Yo buceo fraudulentamente, a intervalos y con los ojos cerrados, fiándome del agua. Vas repartiéndola a derecha e izquierda, avanzas, y sólo esperas encontrar más agua que invadir y, al final, un bordillo por el que yo no me tengo que preocupar, porque no llego de una tirada. Pero a mitad de camino das una brazada y tocas con la mano la melena sumergida de algún bañista sin coleta. Y en ese momento reconozco lo que he ido a buscar ahí al fondo. Pelo. La memoria de la piel lo reconoce inmediatamente. Lo que más me gusta de sumergirme no es la manida sensación de presión y espesor del agua, es encontrarme con esa otra densidad, la de del pelo de otro que se extiende y te palpa sin querer. Tocarle un brazo o una pierna es una intrusión, pero tocarle el pelo de refilón no. Es algo entre el pelo y tu, de lo que el dueño normalmente no tiene por qué enterarse. Ahí dentro le pertenece poco, casi no es de su propiedad, y hay que aprovecharse de ello. El pelo de los demás no ofende mientras no esté desprendido y a la deriva, mientras no sea un ovillo de pelos flotando suelto. En esa situación no creo que de asco, ni grima, no puede haber tabúes debajo del agua. En todo caso, puede provocar eso que la gente un poco afásica llama impresión. Pero debería ser una buena impresión, porque es como tocar un animal improbable, pero inofensivo; un bicho que no se podía esperar nadando allí, pero que hace gracia al tacto. El pelo bajo el agua es una cosa muy diferente al pelo seco. Pensadlo. El pelo seco pertenece a esta grimosa familia de palabras: taxonomía, caspa, te-huele-el-pelo, encrespado, rasta, felpudo, etcétera. El pelo mojado (quiero decir, sumergido) tiene más que ver con lo vivo, con humildes organismos como las algas. Y pensad que las algas serán las que nos alimenten cuando llegue el fin de los tiempos. Da igual que sea vello o cabello, las piscinas tienen que tener pelos.

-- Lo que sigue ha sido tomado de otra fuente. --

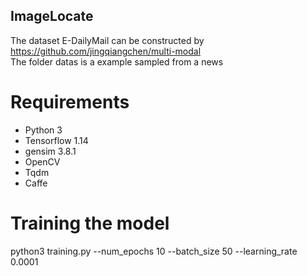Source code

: ## ImageLocate
The dataset E-DailyMail can be constructed by https://github.com/jingqiangchen/multi-modal
<br>
The folder datas is a example sampled from a news

# Requirements

- Python 3
- Tensorflow 1.14
- gensim 3.8.1
- OpenCV
- Tqdm
- Caffe

# Training the model

python3 training.py --num_epochs 10 --batch_size 50 --learning_rate 0.0001
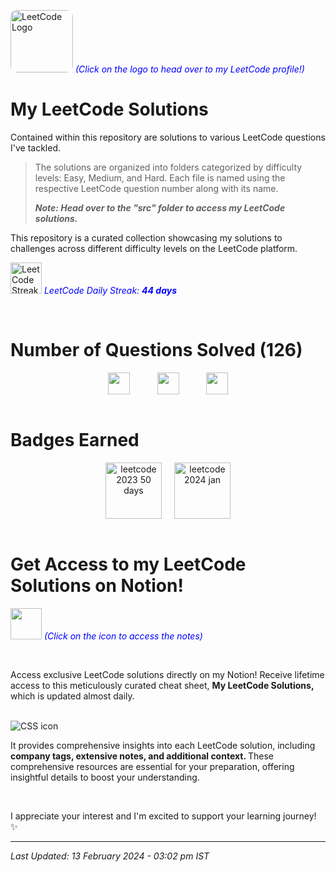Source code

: [<img src="https://upload.wikimedia.org/wikipedia/commons/1/19/LeetCode_logo_black.png" width="100" height="100" alt="LeetCode Logo" style="border-radius: 10px;" target="_main">](https://leetcode.com/harshilsharma2020/) <span style="color:blue"><em>(Click on the logo to head over to my LeetCode profile!)</em></span>

# My LeetCode Solutions

Contained within this repository are solutions to various LeetCode questions I've tackled. 
> The solutions are organized into folders categorized by difficulty levels: Easy, Medium, and Hard. Each file is named using the respective LeetCode question number along with its name.
> <p><em><strong>Note: Head over to the "src" folder to access my LeetCode solutions.</strong></em></p>

This repository is a curated collection showcasing my solutions to challenges across different difficulty levels on the LeetCode platform.

[<img src="https://leetcode.com/static/images/coin.gif" height="50px" alt="LeetCode Streak Coin" target="_main">](#) <span style="color:blue"><em>LeetCode Daily Streak: <strong>44 days</strong></em></span>





<br>

# Number of Questions Solved (126)

<!-- 

- ![Easy Questions Solved](https://img.shields.io/badge/Easy-54-green)
- ![Medium Questions Solved](https://img.shields.io/badge/Medium-59-orange)
- ![Hard Questions Solved](https://img.shields.io/badge/Hard-13-red)
-->

<div style="text-align: center;">
  <div style="display: flex; justify-content: center;">
    <img src="https://camo.githubusercontent.com/e995d0a7f9699583e3dcb7c8a091b22080e9851ef818f870225b26a9089c43f3/68747470733a2f2f696d672e736869656c64732e696f2f62616467652f456173792d35342d677265656e" alt="" height="35px" title="" style="margin-right: 20px;">
    &nbsp;&nbsp;&nbsp;&nbsp;&nbsp;&nbsp;
    <img src="https://camo.githubusercontent.com/f47bc741f05c7cd26129f83a7e524346ff69ae0d3d3fd221ad4731e152c7dc49/68747470733a2f2f696d672e736869656c64732e696f2f62616467652f4d656469756d2d35392d6f72616e6765" alt="" height="35px" title="" style="margin-right: 20px;">
    &nbsp;&nbsp;&nbsp;&nbsp;&nbsp;&nbsp;
    <img src="https://camo.githubusercontent.com/dd30e2330502be3bc6524f8d9bba618bc79b5080b08644bded325d7697242ffa/68747470733a2f2f696d672e736869656c64732e696f2f62616467652f486172642d31332d726564" alt="" height="35px" title="">
  </div>
</div>

<br>


# Badges Earned
<div style="text-align: center;">
  <div style="display: flex; justify-content: center; gap: 20px;">
    <img src="https://assets.leetcode.com/static_assets/marketing/2023-50.gif" alt="leetcode 2023 50 days" height="90px" title="LeetCode 50 Days Badge 2023">
    <img src="https://leetcode.com/static/images/badges/2024/gif/2024-01.gif" alt="leetcode 2024 jan" height="90px" title="LeetCode January Badge 2024">
  </div>
</div>

<br>



# Get Access to my LeetCode Solutions on Notion!

[<img src="https://upload.wikimedia.org/wikipedia/commons/4/45/Notion_app_logo.png" width="50" height="50">](https://forms.gle/Am4LHigcuPJzcCPg8) <span style="color:blue">_(Click on the icon to access the notes)_</span>

<br>

Access exclusive LeetCode solutions directly on my Notion! Receive lifetime access to this meticulously curated cheat sheet, <strong> My LeetCode Solutions, </strong> which is updated almost daily.

<br>

<img src="https://i.ibb.co/VMwmMMX/2.png" alt="CSS icon" title="image">

<br>

It provides comprehensive insights into each LeetCode solution, including <strong> company tags, extensive notes, and additional context. </strong> These comprehensive resources are essential for your preparation, offering insightful details to boost your understanding.

<br>

I appreciate your interest and I'm excited to support your learning journey! ✨


---

<em>Last Updated: 13 February 2024 - 03:02 pm IST</em>


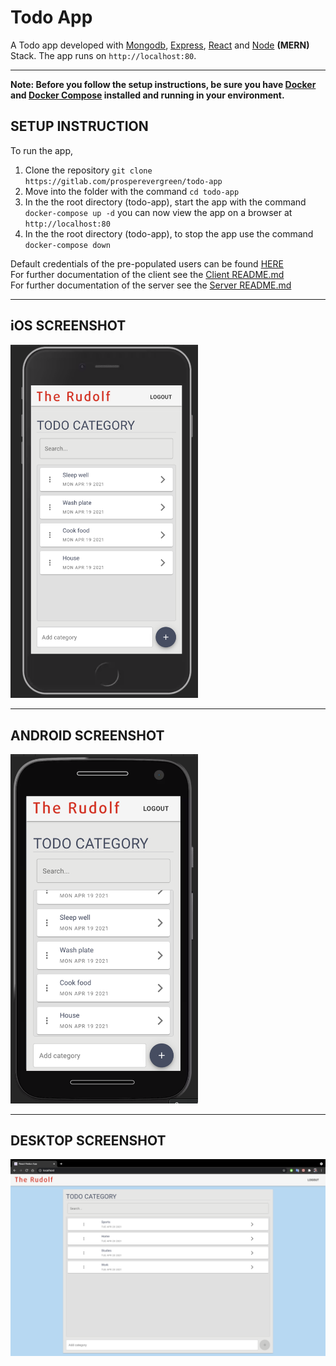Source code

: # Todo App

A Todo app developed with [Mongodb](https://www.mongodb.com/), [Express](https://expressjs.com/), [React](https://reactjs.org/)  and [Node](https://nodejs.org/en/) **(MERN)** Stack. The app runs on `http://localhost:80`.  

*****

**Note: Before you follow the setup instructions, be sure you have [Docker](https://www.docker.com/) and [Docker Compose](https://docs.docker.com/compose/) installed and running in your environment.**  
 
## SETUP INSTRUCTION
To run the app,
1. Clone the repository `git clone https://gitlab.com/prosperevergreen/todo-app`
2. Move into the folder with the command `cd todo-app`
3. In the the root directory (todo-app), start the app with the command `docker-compose up -d` you can now view the app on a browser at `http://localhost:80`
4. In the the root directory (todo-app), to stop the app use the command `docker-compose down`

Default credentials of the pre-populated users can be found [HERE](./database/defaultData.js)  
For further documentation of the client see the [Client README.md](client/README.md)  
For further documentation of the server see the [Server README.md](server/README.md)  

******

## iOS SCREENSHOT

<div ><img width="300px" src="./documentation/iOS.png"></div>  

*****

## ANDROID SCREENSHOT

<div><img width="300px" src="./documentation/android.png"></div>

*****

## DESKTOP SCREENSHOT

<div><img width="800px" src="./documentation/desktops.png"></div>
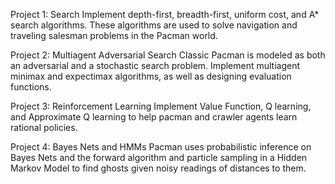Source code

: Project 1: Search
Implement depth-first, breadth-first, uniform cost, and A* search algorithms. These algorithms are used to solve navigation and traveling salesman problems in the Pacman world.

Project 2: Multiagent Adversarial Search
Classic Pacman is modeled as both an adversarial and a stochastic search problem. Implement multiagent minimax and expectimax algorithms, as well as designing evaluation functions.

Project 3: Reinforcement Learning
Implement Value Function, Q learning, and Approximate Q learning to help pacman and crawler agents learn rational policies.

Project 4: Bayes Nets and HMMs
Pacman uses probabilistic inference on Bayes Nets and the forward algorithm and particle sampling in a Hidden Markov Model to find ghosts given noisy readings of distances to them.
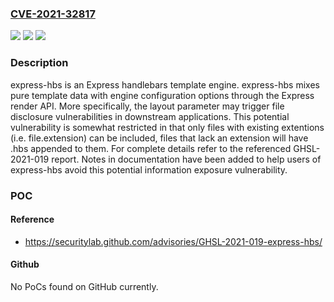 ### [CVE-2021-32817](https://cve.mitre.org/cgi-bin/cvename.cgi?name=CVE-2021-32817)
![](https://img.shields.io/static/v1?label=Product&message=express-hbs&color=blue)
![](https://img.shields.io/static/v1?label=Version&message=n%2Fa&color=blue)
![](https://img.shields.io/static/v1?label=Vulnerability&message=CWE-200%20Information%20Exposure&color=brighgreen)

### Description

express-hbs is an Express handlebars template engine. express-hbs mixes pure template data with engine configuration options through the Express render API. More specifically, the layout parameter may trigger file disclosure vulnerabilities in downstream applications. This potential vulnerability is somewhat restricted in that only files with existing extentions (i.e. file.extension) can be included, files that lack an extension will have .hbs appended to them. For complete details refer to the referenced GHSL-2021-019 report. Notes in documentation have been added to help users of express-hbs avoid this potential information exposure vulnerability.

### POC

#### Reference
- https://securitylab.github.com/advisories/GHSL-2021-019-express-hbs/

#### Github
No PoCs found on GitHub currently.

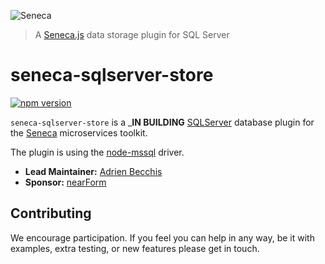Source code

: ![Seneca](http://senecajs.org/files/assets/seneca-logo.png)
> A [Seneca.js](http://senecajs.org) data storage plugin for SQL Server

seneca-sqlserver-store
=======================

[![npm version][npm-badge]][npm-url]

`seneca-sqlserver-store` is a ___IN BUILDING__ [SQLServer][sqlserver]
database plugin for the [Seneca][seneca] microservices toolkit.

The plugin is using the [node-mssql][] driver.

- __Lead Maintainer:__ [Adrien Becchis][lead]
- __Sponsor:__ [nearForm][]


## Contributing
We encourage participation. If you feel you can help in any way, be it with
examples, extra testing, or new features please get in touch.

[npm-badge]: https://img.shields.io/npm/v/seneca-sqlserver-store.svg
[npm-url]: https://npmjs.com/package/seneca-sqlserver-store
[sqlserver]: https://en.wikipedia.org/wiki/Microsoft_SQL_Server
[seneca]: https://senecajs.org
[node-mssql]: https://github.com/patriksimek/node-mssql

[lead]: https://github.com/AdrieanKhisbe
[nearForm]: https://nearform.com
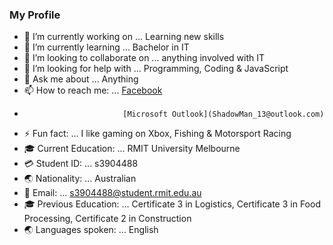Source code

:### My Profile

- 🔭 I’m currently working on ... Learning new skills
- 🌱 I’m currently learning ... Bachelor in IT
- 👯 I’m looking to collaborate on ... anything involved with IT
- 🤔 I’m looking for help with ... Programming, Coding & JavaScript
- 💬 Ask me about ... Anything
- 📫 How to reach me: ...  [Facebook](https://www.facebook.com/Shad0wMan13)
-                           [Microsoft Outlook](ShadowMan_13@outlook.com)
- ⚡ Fun fact: ... I like gaming on Xbox, Fishing & Motorsport Racing
- 🎓 Current Education: ... RMIT University Melbourne
- 💳 Student ID: ... s3904488
- 🌏 Nationality: ... Australian
- 📧 Email: ... s3904488@student.rmit.edu.au
- 🎓 Previous Education: ... Certificate 3 in Logistics, Certificate 3 in Food Processing, Certificate 2 in Construction
- 🌏 Languages spoken: ... English
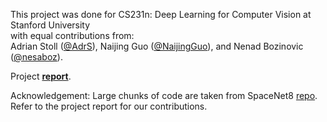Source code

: This project was done for CS231n: Deep Learning for Computer Vision at Stanford University \
with equal contributions from: \
Adrian Stoll ([@AdrS](https://github.com/adrs)), Naijing Guo ([@NaijingGuo](https://github.com/naijingguo)), and Nenad Bozinovic ([@nesaboz](https://github.com/nesaboz)).

Project [**report**](https://github.com/nesaboz/SpaceNet8/blob/main/SpaceNet8_final_paper.pdf).

Acknowledgement: Large chunks of code are taken from SpaceNet8 [repo](https://github.com/SpaceNetChallenge/SpaceNet8). Refer to the project report for our contributions.
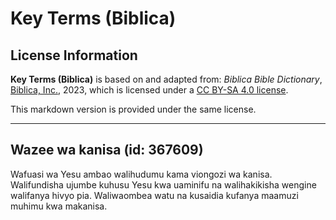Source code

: # Key Terms (Biblica)

## License Information

**Key Terms (Biblica)** is based on and adapted from: _Biblica Bible Dictionary_, [Biblica, Inc.](https://www.biblica.com/), 2023, which is licensed under a [CC BY-SA 4.0 license](https://creativecommons.org/licenses/by-sa/4.0/legalcode.en).

This markdown version is provided under the same license.



--------------------------------

## Wazee wa kanisa (id: 367609)

Wafuasi wa Yesu ambao walihudumu kama viongozi wa kanisa. Walifundisha ujumbe kuhusu Yesu kwa uaminifu na walihakikisha wengine walifanya hivyo pia. Waliwaombea watu na kusaidia kufanya maamuzi muhimu kwa makanisa.


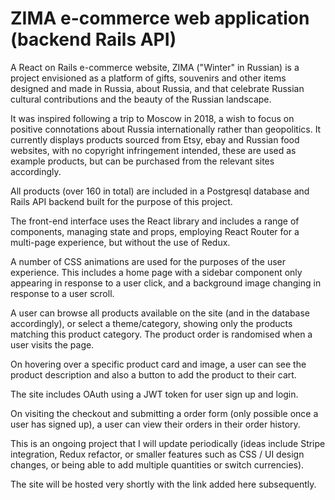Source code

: # ZIMA e-commerce web application (backend Rails API)

A React on Rails e-commerce website, ZIMA ("Winter" in Russian) is a project envisioned as a platform of gifts, souvenirs and other items designed and made in Russia, about Russia, and that celebrate Russian cultural contributions and the beauty of the Russian landscape.

It was inspired following a trip to Moscow in 2018, a wish to focus on positive connotations about Russia internationally rather than geopolitics. It currently displays products sourced from Etsy, ebay and Russian food websites, with no copyright infringement intended, these are used as example products, but can be purchased from the relevant sites accordingly.

All products (over 160 in total) are included in a Postgresql database and Rails API backend built for the purpose of this project.

The front-end interface uses the React library and includes a range of components, managing state and props, employing React Router for a multi-page experience, but without the use of Redux.

A number of CSS animations are used for the purposes of the user experience. This includes a home page with a sidebar component only appearing in response to a user click, and a background image changing in response to a user scroll.

A user can browse all products available on the site (and in the database accordingly), or select a theme/category, showing only the products matching this product category. The product order is randomised when a user visits the page.

On hovering over a specific product card and image, a user can see the product description and also a button to add the product to their cart.

The site includes OAuth using a JWT token for user sign up and login.

On visiting the checkout and submitting a order form (only possible once a user has signed up), a user can view their orders in their order history.

This is an ongoing project that I will update periodically (ideas include Stripe integration, Redux refactor, or smaller features such as CSS / UI design changes, or being able to add multiple quantities or switch currencies).

The site will be hosted very shortly with the link added here subsequently.
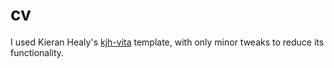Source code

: # cv

I used Kieran Healy's [kjh-vita](https://github.com/kjhealy/kjh-vita) template, with only minor tweaks to reduce its functionality.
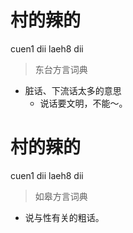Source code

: # 村的辣的
cuen1 dii laeh8 dii
> 东台方言词典
- 脏话、下流话太多的意思
  - 说话要文明，不能～。

# 村的辣的
cuen1 dii laeh8 dii
> 如皋方言词典
- 说与性有关的粗话。
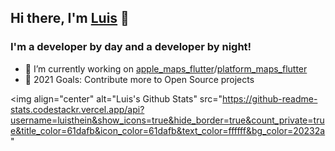 ## Hi there, I'm [Luis](https://luisthein.de) 👋

### I'm a developer by day and a developer by night!
- 🔭 I’m currently working on [apple_maps_flutter](LuisThein/apple_maps_flutter)/[platform_maps_flutter](LuisThein/platform_maps_flutter)
- 🥅 2021 Goals: Contribute more to Open Source projects

<img align="center" alt="Luis's Github Stats" src="https://github-readme-stats.codestackr.vercel.app/api?username=luisthein&show_icons=true&hide_border=true&count_private=true&title_color=61dafb&icon_color=61dafb&text_color=ffffff&bg_color=20232a"


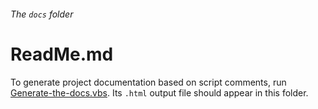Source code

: 
###### The `docs` folder

# ReadMe.md

To generate project documentation based 
on script comments, run [Generate-the-docs.vbs]. 
Its `.html` output file should appear 
in this folder.

[Generate-the-docs.vbs]: ../examples/Generate-the-docs.vbs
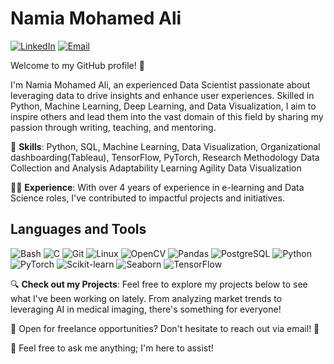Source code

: # Namia Mohamed Ali
[![LinkedIn](https://img.shields.io/badge/-Connect-blue?style=flat-square&logo=LinkedIn&logoColor=white&link=https://www.linkedin.com/in/namia-mohamed-al)](https://www.linkedin.com/in/namia-mohamed-al)
[![Email](https://img.shields.io/badge/-Email-c14438?style=flat-square&logo=Gmail&logoColor=white&link=mailto:nami29221@gmail.com)](mailto:nami29221@gmail.com)

Welcome to my GitHub profile! 👋

I'm Namia Mohamed Ali, an experienced Data Scientist passionate about leveraging data to drive insights and enhance user experiences. Skilled in Python, Machine Learning, Deep Learning, and Data Visualization, I aim to inspire others and lead them into the vast domain of this field by sharing my passion through writing, teaching, and mentoring.

🚀 **Skills**: Python, SQL, Machine Learning, Data Visualization, Organizational dashboarding(Tableau), TensorFlow, PyTorch, Research Methodology
Data Collection and Analysis
Adaptability
Learning Agility
Data Visualization

👩‍💻 **Experience**: With over 4 years of experience in e-learning and Data Science roles, I've contributed to impactful projects and initiatives.

## Languages and Tools

![Bash](https://img.shields.io/badge/-Bash-black?style=flat-square&logo=gnu-bash&logoColor=white)
![C](https://img.shields.io/badge/-C-blue?style=flat-square&logo=c&logoColor=white)
![Git](https://img.shields.io/badge/-Git-black?style=flat-square&logo=git&logoColor=white)
![Linux](https://img.shields.io/badge/-Linux-orange?style=flat-square&logo=linux&logoColor=white) 
![OpenCV](https://img.shields.io/badge/-OpenCV-darkgreen?style=flat-square&logo=opencv&logoColor=white)
![Pandas](https://img.shields.io/badge/-Pandas-blueviolet?style=flat-square&logo=pandas&logoColor=white)
![PostgreSQL](https://img.shields.io/badge/-PostgreSQL-blue?style=flat-square&logo=postgresql&logoColor=white)
![Python](https://img.shields.io/badge/-Python-blue?style=flat-square&logo=python&logoColor=white)
![PyTorch](https://img.shields.io/badge/-PyTorch-red?style=flat-square&logo=pytorch&logoColor=white)
![Scikit-learn](https://img.shields.io/badge/-Scikit--learn-orange?style=flat-square&logo=scikit-learn&logoColor=white)
![Seaborn](https://img.shields.io/badge/-Seaborn-9cf?style=flat-square&logo=seaborn&logoColor=white)
![TensorFlow](https://img.shields.io/badge/-TensorFlow-darkblue?style=flat-square&logo=tensorflow&logoColor=white)

🔍 **Check out my Projects**: Feel free to explore my projects below to see what I've been working on lately. From analyzing market trends to leveraging AI in medical imaging, there's something for everyone!

💼 Open for freelance opportunities? Don't hesitate to reach out via email! 📧

💬 Feel free to ask me anything; I'm here to assist!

Siempre he sospechado un futuro de objetos llenos de acido ribonucléico, cosas que se pudran al mismo ritmo que sus dueños. El boli de sangre, los botones de uña y la piscina de pelo. Las piscinas públicas ya ofrecen una sugerente variedad de posibilidades de pelo suelto (pelo de niña, pelo de pija, pelo de heavy…), hay que aprovechar esa virtud. En lugar de alicatar, habrá que tapizar con melenas las paredes. Desde fuera se verá como una acuario gigante donde la vegetación se ha descontrolado o como una ciénaga donde los vellos están repartidos con armonía. Y por dentro será un álbum de extensiones que se puede atravesar buceando para probar ese gustito secreto. Pero sólo quiero que exista una, la mía. No por egoísmo, por pura precaución. Porque me temo que si extiendo mi fantasía a los demás, como pasa casi siempre, se puede confabular algo terrible.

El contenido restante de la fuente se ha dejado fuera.